Chapter 9: Observability, Observational Integrity & Tracing

In production, you must have complete visibility into LLM choices, safety policy evaluations, and tool actions. SolidState implements this through observational integrity.

Every internal transition, model response, policy decision, context trim, and tool output is recorded as a structured JSON event. The CloudWatchTracer streams events directly to standard output, enabling collectors to query metrics like latency, error rates, and blocks.

17_cloudwatch_tracing.py
import asyncio
from solidstate import AgentRuntime
from solidstate.tracing.cloudwatch_tracer import CloudWatchTracer
from solidstate.types import RuntimeState

async def main():
    tracer = CloudWatchTracer(service_name="payment-agent")
    agent = AgentRuntime(FakeModelAdapter(), ToolRegistry(), PolicyEvaluator(), FileCheckpointer(), tracer)
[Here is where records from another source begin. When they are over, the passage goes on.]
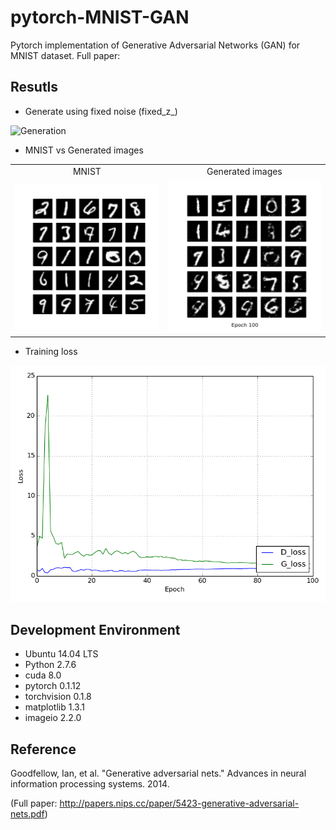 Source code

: # pytorch-MNIST-GAN
Pytorch implementation of Generative Adversarial Networks (GAN) for MNIST dataset.
Full paper: 

## Resutls
* Generate using fixed noise (fixed_z_)

![Generation](MNIST_GAN_results/generation_animation.gif?raw=true)

* MNIST vs Generated images

<table align='center'>
<tr align='center'>
<td> MNIST </td>
<td> Generated images </td>
</tr>
<tr>
<td><img src = 'MNIST_GAN_results/raw_MNIST.png'>
<td><img src = 'MNIST_GAN_results/MNIST_GAN_100.png'>
</tr>
</table>

* Training loss

![Loss](MNIST_GAN_results/MNIST_GAN_train_hist.png)

## Development Environment

* Ubuntu 14.04 LTS
* Python 2.7.6
* cuda 8.0
* pytorch 0.1.12
* torchvision 0.1.8
* matplotlib 1.3.1
* imageio 2.2.0

## Reference

Goodfellow, Ian, et al. "Generative adversarial nets." Advances in neural information processing systems. 2014.

(Full paper: http://papers.nips.cc/paper/5423-generative-adversarial-nets.pdf)
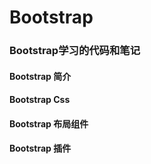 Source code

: # Bootstrap
### Bootstrap学习的代码和笔记
#### Bootstrap 简介
#### Bootstrap Css
#### Bootstrap 布局组件
#### Bootstrap 插件
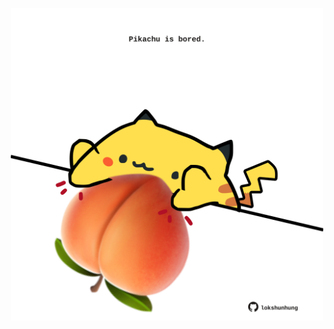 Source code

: <!-- built at 25/10/2021, 23:02:22 UTC -->
<p align="center">
  <img width="500" height="500" src="./ReadmeImage.svg">
</p>
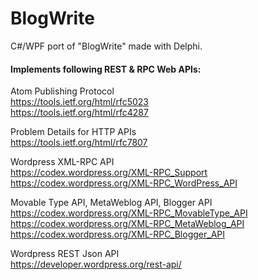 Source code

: # BlogWrite

C#/WPF port of "BlogWrite" made with Delphi.


#### Implements following REST & RPC Web APIs:  

Atom Publishing Protocol  
https://tools.ietf.org/html/rfc5023  
https://tools.ietf.org/html/rfc4287  
  
Problem Details for HTTP APIs  
https://tools.ietf.org/html/rfc7807  
  
Wordpress XML-RPC API  
https://codex.wordpress.org/XML-RPC_Support  
https://codex.wordpress.org/XML-RPC_WordPress_API  
  
Movable Type API, MetaWeblog API, Blogger API  
https://codex.wordpress.org/XML-RPC_MovableType_API  
https://codex.wordpress.org/XML-RPC_MetaWeblog_API  
https://codex.wordpress.org/XML-RPC_Blogger_API  
  
Wordpress REST Json API  
https://developer.wordpress.org/rest-api/  
  
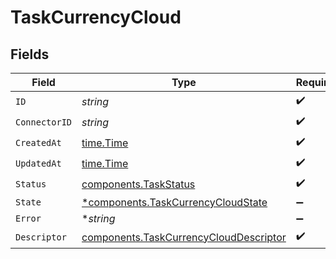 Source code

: # TaskCurrencyCloud


## Fields

| Field                                                                                            | Type                                                                                             | Required                                                                                         | Description                                                                                      |
| ------------------------------------------------------------------------------------------------ | ------------------------------------------------------------------------------------------------ | ------------------------------------------------------------------------------------------------ | ------------------------------------------------------------------------------------------------ |
| `ID`                                                                                             | *string*                                                                                         | :heavy_check_mark:                                                                               | N/A                                                                                              |
| `ConnectorID`                                                                                    | *string*                                                                                         | :heavy_check_mark:                                                                               | N/A                                                                                              |
| `CreatedAt`                                                                                      | [time.Time](https://pkg.go.dev/time#Time)                                                        | :heavy_check_mark:                                                                               | N/A                                                                                              |
| `UpdatedAt`                                                                                      | [time.Time](https://pkg.go.dev/time#Time)                                                        | :heavy_check_mark:                                                                               | N/A                                                                                              |
| `Status`                                                                                         | [components.TaskStatus](../../models/components/taskstatus.md)                                   | :heavy_check_mark:                                                                               | N/A                                                                                              |
| `State`                                                                                          | [*components.TaskCurrencyCloudState](../../models/components/taskcurrencycloudstate.md)          | :heavy_minus_sign:                                                                               | N/A                                                                                              |
| `Error`                                                                                          | **string*                                                                                        | :heavy_minus_sign:                                                                               | N/A                                                                                              |
| `Descriptor`                                                                                     | [components.TaskCurrencyCloudDescriptor](../../models/components/taskcurrencyclouddescriptor.md) | :heavy_check_mark:                                                                               | N/A                                                                                              |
    state = RuntimeState.new("Transfer $50")
    await agent.run(state)

if __name__ == "__main__":
    asyncio.run(main())

Chapter 10: Production Performance, Caching & Cloud Serverless

Deploying agents at scale requires managing model latency, reducing consumption costs, protecting host environments, and choosing infrastructure. SolidState decouples model providers via the ModelAdapter strategy pattern, allowing local Ollama configurations or cloud Bedrock setups.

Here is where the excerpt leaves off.